Dans le fait de dessiner quelque chose, il y a une multiplicité de rapport au temps. C'est prendre le temps de regarder de dessiner, de comprendre un espace, un volume, d'en saisir l'expression, la singularité de ce que l'on regarde à un moment précis. Capter un instant, la trace d'un moment déjà passé.
C'est en même temps une métaphore, un point de rencontre entre la réalité et la pensée. On dessine toujours depuis un point de vue, spatial ou personnel qui oriente le regard, une manière de représenter ce qui nous entoure et soi -même.
J'aime bien comment au début d'un croquis, d'une gravure, tout est possible.
A partir de la feuille, se révèle quelque chose. D'une infinité de possibles se définit un dessin. Dans cette écriture de la pensée, il y a un travail de concentration, pour aller au plus important, et retranscrire une idée. Faire les choix de comment on va représenter, les points sur lesquels on va insister. C'est une possibilité de poser, de matérialiser la réflexion d'une façon plus expressive et nuancée, plus proche de ce que l'on voit que ne peuvent l'être les mots.
Le parallèle avec l'écriture est intéressant, comme un texte on construit un dessin. On peut faire des citations, des métaphores, et utiliser des images. Il faut du temps pour acqurir une maîtrise du geste, avoir une écriture propre en adéquation avec ce que l'on cherche à exprimer.

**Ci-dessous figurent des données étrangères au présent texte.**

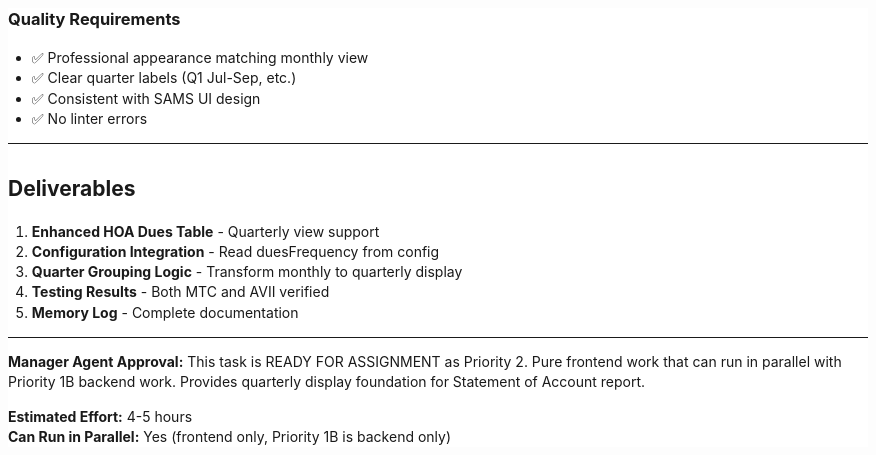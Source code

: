 ### Quality Requirements
- ✅ Professional appearance matching monthly view
- ✅ Clear quarter labels (Q1 Jul-Sep, etc.)
- ✅ Consistent with SAMS UI design
- ✅ No linter errors

---

## Deliverables

1. **Enhanced HOA Dues Table** - Quarterly view support
2. **Configuration Integration** - Read duesFrequency from config
3. **Quarter Grouping Logic** - Transform monthly to quarterly display
4. **Testing Results** - Both MTC and AVII verified
5. **Memory Log** - Complete documentation

---

**Manager Agent Approval:** This task is READY FOR ASSIGNMENT as Priority 2. Pure frontend work that can run in parallel with Priority 1B backend work. Provides quarterly display foundation for Statement of Account report.

**Estimated Effort:** 4-5 hours  
**Can Run in Parallel:** Yes (frontend only, Priority 1B is backend only)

C'est toujours un défi de représenter ce mouvement de la conscience. Comment le regard, et la pensée font écho à ce que l'on voit, ce que l'on a vu. Les carnets sont bien pour saisir les petites choses, bribes d'idées, impressions et notes qui nourrissent la réflexion; entre observation et pensée, une image qui nous traverse la tête.
Dans le travail de gravure, je me suis intéressée aux images qui fonctionnent comme des espaces de projections, jouant sur la capacité des gens a s'imaginer comme faisant partie d'un lieu. Le trait en gravure apporte une résonance par ses imperfections.